In contrast, when the CS-UCNP@PMVEMA-LGL nanoparticles were administered intravenously, they were not found in the pancreas. This may be explained by the fact that they were captured by macrophages.? In the case of intramuscular administration, the slow release of particles from the injection sites and the contribution of the lymphatic system should be considered. This agrees with the literature where intraperitoneal delivery of polymeric nanoparticles resulted in almost 15-times higher accumulation in the pancreatic tumor than intravenous injection. ?,? In addition, the binding of LGL to albumin enabled prolonged circulation of CS-UCNP@PMVEMA-LGL nanoparticles in the bloodstream.? Last but not least, the affinity of albumin for LGL-conjugated nanoparticles indicated that LGL did not lose its activity.

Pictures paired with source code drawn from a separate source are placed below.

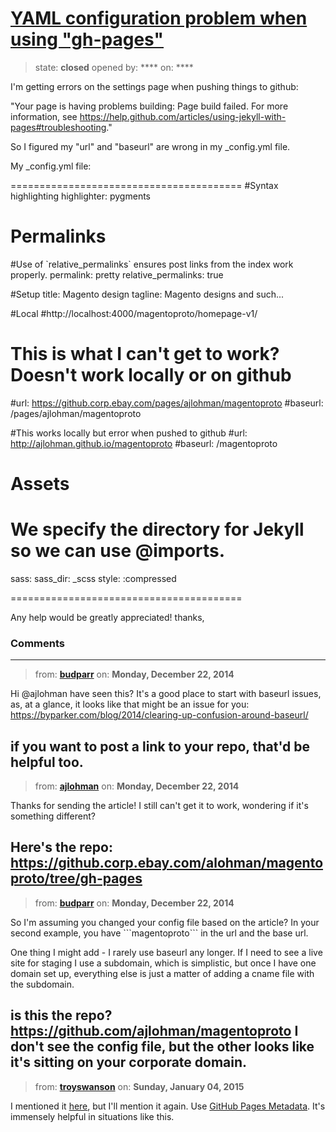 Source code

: # [YAML configuration problem when using &quot;gh-pages&quot;](https://github.com/jekyll/jekyll-help/issues/215)

> state: **closed** opened by: **** on: ****

I&#x27;m getting errors on the settings page when pushing things to github:

&quot;Your page is having problems building: Page build failed. For more information, see https://help.github.com/articles/using-jekyll-with-pages#troubleshooting.&quot;

So I figured my &quot;url&quot; and &quot;baseurl&quot; are wrong in my _config.yml file.

My _config.yml file:

========================================
#Syntax highlighting
highlighter:         pygments

# Permalinks
#Use of &#x60;relative_permalinks&#x60; ensures post links from the index work properly.
permalink:           pretty
relative_permalinks: true

#Setup
title:               Magento design
tagline:          Magento designs and such...


#Local
#http://localhost:4000/magentoproto/homepage-v1/

# This is what I can&#x27;t get to work? Doesn&#x27;t work locally or on github
#url:                 https://github.corp.ebay.com/pages/ajlohman/magentoproto
#baseurl:         /pages/ajlohman/magentoproto


#This works locally but error when pushed to github
#url:                 http://ajlohman.github.io/magentoproto
#baseurl:         /magentoproto


# Assets
#
# We specify the directory for Jekyll so we can use @imports.
sass:
  sass_dir:          _scss
  style:            :compressed

========================================

Any help would be greatly appreciated! thanks,



### Comments

---
> from: [**budparr**](https://github.com/jekyll/jekyll-help/issues/215#issuecomment-67890956) on: **Monday, December 22, 2014**

Hi @ajlohman have seen this? It&#x27;s a good place to start with baseurl issues, as, at a glance, it looks like that might be an issue for you: https://byparker.com/blog/2014/clearing-up-confusion-around-baseurl/

if you want to post a link to your repo, that&#x27;d be helpful too.
---
> from: [**ajlohman**](https://github.com/jekyll/jekyll-help/issues/215#issuecomment-67894939) on: **Monday, December 22, 2014**

Thanks for sending the article!  I still can&#x27;t get it to work, wondering if it&#x27;s something different?

Here&#x27;s the repo: https://github.corp.ebay.com/alohman/magentoproto/tree/gh-pages
---
> from: [**budparr**](https://github.com/jekyll/jekyll-help/issues/215#issuecomment-67896034) on: **Monday, December 22, 2014**

So I&#x27;m assuming you changed your config file based on the article? In your second example, you have &#x60;&#x60;&#x60;magentoproto&#x60;&#x60;&#x60; in the url and the base url. 

One thing I might add - I rarely use baseurl any longer. If I need to see a live site for staging I use a subdomain, which is simplistic, but once I have one domain set up, everything else is just a matter of adding a cname file with the subdomain.

is this the repo? https://github.com/ajlohman/magentoproto I don&#x27;t see the config file, but the other looks like it&#x27;s sitting on your corporate domain. 
---
> from: [**troyswanson**](https://github.com/jekyll/jekyll-help/issues/215#issuecomment-68661133) on: **Sunday, January 04, 2015**

I mentioned it [here](https://github.com/jekyll/jekyll-help/issues/226#issuecomment-68659540), but I&#x27;ll mention it again. Use [GitHub Pages Metadata](https://help.github.com/articles/repository-metadata-on-github-pages/). It&#x27;s immensely helpful in situations like this.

The above results were also corroborated by ICP–MS elemental analysis of the excised pancreas after both intramuscular and intravenous administration of particles (Table S2). Quantification of rare earth elements in pancreas 24 h after injection showed that intramuscularly administered CS-UCNP@PMVEMA-LGL nanoparticles accumulated in the pancreas significantly more (∼89 mg Y^3+^/kg and ∼66 mg Yb^3+^/kg) compared to control CS-UCNP@PMVEMA nanoparticles (15 μg Y^3+^/kg and 8 μg Yb^3+^/kg) or intravenously administered CS-UCNP@PMVEMA-LGL nanoparticles (124 μg Y^3+^/kg and 91 μg Yb^3+^/kg). Although no undesirable side effects were observed after either intravenous or intramuscular injection of particles, intramuscular injection was preferred over intravascular administration considering the targeting of particles to the pancreas.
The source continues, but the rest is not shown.